*EXERCISE BRIEF*
The copy you return must match the listing word for word and carry no pictures.

*MATERIAL TO PROCESS*
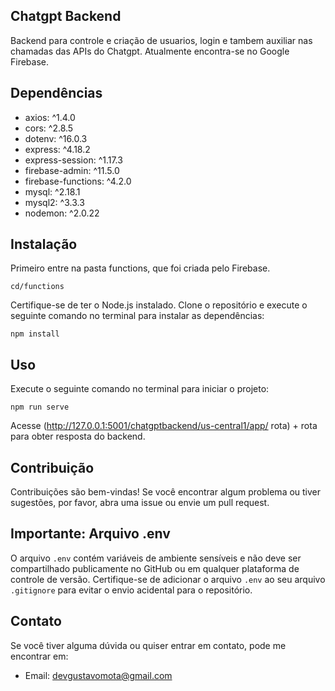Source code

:## Chatgpt Backend

Backend para controle e criação de usuarios, login e tambem auxiliar nas chamadas das APIs do Chatgpt.
Atualmente encontra-se no Google Firebase.

## Dependências

- axios: ^1.4.0
- cors: ^2.8.5
- dotenv: ^16.0.3
- express: ^4.18.2
- express-session: ^1.17.3
- firebase-admin: ^11.5.0
- firebase-functions: ^4.2.0
- mysql: ^2.18.1
- mysql2: ^3.3.3
- nodemon: ^2.0.22


## Instalação

Primeiro entre na pasta functions, que foi criada pelo Firebase.


    cd/functions

Certifique-se de ter o Node.js instalado. Clone o repositório e execute o seguinte comando no terminal para instalar as dependências:


    npm install

## Uso

Execute o seguinte comando no terminal para iniciar o projeto:

    npm run serve

Acesse (http://127.0.0.1:5001/chatgptbackend/us-central1/app/  rota) + rota para obter resposta do backend.

## Contribuição

Contribuições são bem-vindas! Se você encontrar algum problema ou tiver sugestões, por favor, abra uma issue ou envie um pull request.

## Importante: Arquivo .env

O arquivo `.env` contém variáveis de ambiente sensíveis e não deve ser compartilhado publicamente no GitHub ou em qualquer plataforma de controle de versão. Certifique-se de adicionar o arquivo `.env` ao seu arquivo `.gitignore` para evitar o envio acidental para o repositório.

## Contato

Se você tiver alguma dúvida ou quiser entrar em contato, pode me encontrar em:

*   Email: devgustavomota@gmail.com
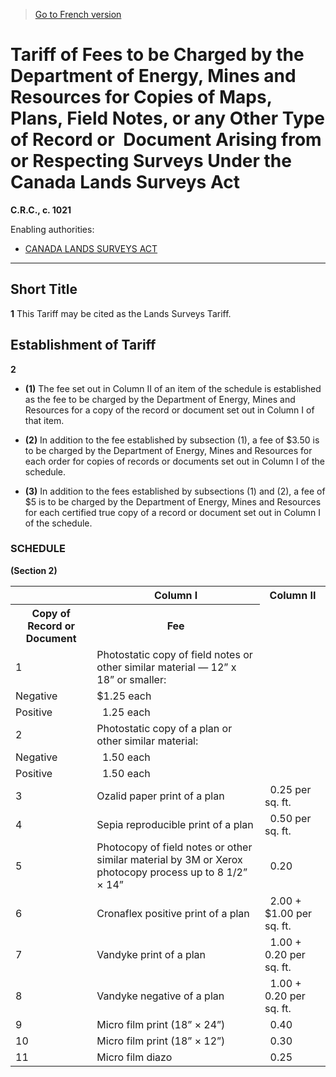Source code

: > [Go to French version](/fr/Règlements/Codification%20des%20règlements%20du%20Canada/1001-1100/C.R.C.,%20ch.%201021.md)

# Tariff of Fees to be Charged by the Department of Energy, Mines and Resources for Copies of Maps, Plans, Field Notes, or any Other Type of Record or  Document Arising from or Respecting Surveys Under the Canada Lands Surveys Act

**C.R.C., c. 1021**

Enabling authorities: 
- [CANADA LANDS SURVEYS ACT](/en/Acts/Revised%20Statutes%20of%20Canada/L/L-6.md)

----------



## Short Title


**1** This Tariff may be cited as the Lands Surveys Tariff.




## Establishment of Tariff


**2** 

- **(1)** The fee set out in Column II of an item of the schedule is established as the fee to be charged by the Department of Energy, Mines and Resources for a copy of the record or document set out in Column I of that item.

- **(2)** In addition to the fee established by subsection (1), a fee of $3.50 is to be charged by the Department of Energy, Mines and Resources for each order for copies of records or documents set out in Column I of the schedule.

- **(3)** In addition to the fees established by subsections (1) and (2), a fee of $5 is to be charged by the Department of Energy, Mines and Resources for each certified true copy of a record or document set out in Column I of the schedule.




### **SCHEDULE** 
**(Section 2)**
<table>
<tr>
<th></th>
<th>Column I</th>
<th>Column II</th>
</tr>
<tr>
<th>Copy of Record or Document</th>
<th>Fee</th>
</tr>
<tr>
<td>1</td>
<td>Photostatic copy of field notes or other similar material — 12” x 18” or smaller:</td>
<td></td>
</tr>
<tr>
<td>Negative </td>
<td>$1.25 each</td>
</tr>
<tr>
<td>Positive </td>
<td>  1.25 each</td>
</tr>
<tr>
<td>2</td>
<td>Photostatic copy of a plan or other similar material:</td>
<td></td>
</tr>
<tr>
<td>Negative </td>
<td>  1.50 each</td>
</tr>
<tr>
<td>Positive </td>
<td>  1.50 each</td>
</tr>
<tr>
<td>3</td>
<td>Ozalid paper print of a plan </td>
<td>  0.25 per sq. ft.</td>
</tr>
<tr>
<td>4</td>
<td>Sepia reproducible print of a plan </td>
<td>  0.50 per sq. ft.</td>
</tr>
<tr>
<td>5</td>
<td>Photocopy of field notes or other similar material by 3M or Xerox photocopy process up to 8 1/2” × 14” </td>
<td>  0.20</td>
</tr>
<tr>
<td>6</td>
<td>Cronaflex positive print of a plan </td>
<td>  2.00 + $1.00 per sq. ft.</td>
</tr>
<tr>
<td>7</td>
<td>Vandyke print of a plan </td>
<td>  1.00 + 0.20 per sq. ft.</td>
</tr>
<tr>
<td>8</td>
<td>Vandyke negative of a plan </td>
<td>  1.00 + 0.20 per sq. ft.</td>
</tr>
<tr>
<td>9</td>
<td>Micro film print (18” × 24”) </td>
<td>  0.40</td>
</tr>
<tr>
<td>10</td>
<td>Micro film print (18” × 12”) </td>
<td>  0.30</td>
</tr>
<tr>
<td>11</td>
<td>Micro film diazo </td>
<td>  0.25</td>
</tr>
</table>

*RESULT*
Source code

:## Chatgpt Backend

Backend para controle e criação de usuarios, login e tambem auxiliar nas chamadas das APIs do Chatgpt.
Atualmente encontra-se no Google Firebase.

## Dependências

- axios: ^1.4.0
- cors: ^2.8.5
- dotenv: ^16.0.3
- express: ^4.18.2
- express-session: ^1.17.3
- firebase-admin: ^11.5.0
- firebase-functions: ^4.2.0
- mysql: ^2.18.1
- mysql2: ^3.3.3
- nodemon: ^2.0.22


## Instalação

Primeiro entre na pasta functions, que foi criada pelo Firebase.


    cd/functions

Certifique-se de ter o Node.js instalado. Clone o repositório e execute o seguinte comando no terminal para instalar as dependências:


    npm install

## Uso

Execute o seguinte comando no terminal para iniciar o projeto:

    npm run serve

Acesse (http://127.0.0.1:5001/chatgptbackend/us-central1/app/  rota) + rota para obter resposta do backend.

## Contribuição

Contribuições são bem-vindas! Se você encontrar algum problema ou tiver sugestões, por favor, abra uma issue ou envie um pull request.

## Importante: Arquivo .env

O arquivo `.env` contém variáveis de ambiente sensíveis e não deve ser compartilhado publicamente no GitHub ou em qualquer plataforma de controle de versão. Certifique-se de adicionar o arquivo `.env` ao seu arquivo `.gitignore` para evitar o envio acidental para o repositório.

## Contato

Se você tiver alguma dúvida ou quiser entrar em contato, pode me encontrar em:

*   Email: devgustavomota@gmail.com
Source code

: > [Go to French version](/fr/Règlements/Codification%20des%20règlements%20du%20Canada/1001-1100/C.R.C.,%20ch.%201021.md)

# Tariff of Fees to be Charged by the Department of Energy, Mines and Resources for Copies of Maps, Plans, Field Notes, or any Other Type of Record or  Document Arising from or Respecting Surveys Under the Canada Lands Surveys Act

**C.R.C., c. 1021**

Enabling authorities: 
- [CANADA LANDS SURVEYS ACT](/en/Acts/Revised%20Statutes%20of%20Canada/L/L-6.md)

----------



## Short Title


**1** This Tariff may be cited as the Lands Surveys Tariff.




## Establishment of Tariff


**2** 

- **(1)** The fee set out in Column II of an item of the schedule is established as the fee to be charged by the Department of Energy, Mines and Resources for a copy of the record or document set out in Column I of that item.

- **(2)** In addition to the fee established by subsection (1), a fee of $3.50 is to be charged by the Department of Energy, Mines and Resources for each order for copies of records or documents set out in Column I of the schedule.

- **(3)** In addition to the fees established by subsections (1) and (2), a fee of $5 is to be charged by the Department of Energy, Mines and Resources for each certified true copy of a record or document set out in Column I of the schedule.




### **SCHEDULE** 
**(Section 2)**
<table>
<tr>
<th></th>
<th>Column I</th>
<th>Column II</th>
</tr>
<tr>
<th>Copy of Record or Document</th>
<th>Fee</th>
</tr>
<tr>
<td>1</td>
<td>Photostatic copy of field notes or other similar material — 12” x 18” or smaller:</td>
<td></td>
</tr>
<tr>
<td>Negative </td>
<td>$1.25 each</td>
</tr>
<tr>
<td>Positive </td>
<td>  1.25 each</td>
</tr>
<tr>
<td>2</td>
<td>Photostatic copy of a plan or other similar material:</td>
<td></td>
</tr>
<tr>
<td>Negative </td>
<td>  1.50 each</td>
</tr>
<tr>
<td>Positive </td>
<td>  1.50 each</td>
</tr>
<tr>
<td>3</td>
<td>Ozalid paper print of a plan </td>
<td>  0.25 per sq. ft.</td>
</tr>
<tr>
<td>4</td>
<td>Sepia reproducible print of a plan </td>
<td>  0.50 per sq. ft.</td>
</tr>
<tr>
<td>5</td>
<td>Photocopy of field notes or other similar material by 3M or Xerox photocopy process up to 8 1/2” × 14” </td>
<td>  0.20</td>
</tr>
<tr>
<td>6</td>
<td>Cronaflex positive print of a plan </td>
<td>  2.00 + $1.00 per sq. ft.</td>
</tr>
<tr>
<td>7</td>
<td>Vandyke print of a plan </td>
<td>  1.00 + 0.20 per sq. ft.</td>
</tr>
<tr>
<td>8</td>
<td>Vandyke negative of a plan </td>
<td>  1.00 + 0.20 per sq. ft.</td>
</tr>
<tr>
<td>9</td>
<td>Micro film print (18” × 24”) </td>
<td>  0.40</td>
</tr>
<tr>
<td>10</td>
<td>Micro film print (18” × 12”) </td>
<td>  0.30</td>
</tr>
<tr>
<td>11</td>
<td>Micro film diazo </td>
<td>  0.25</td>
</tr>
</table>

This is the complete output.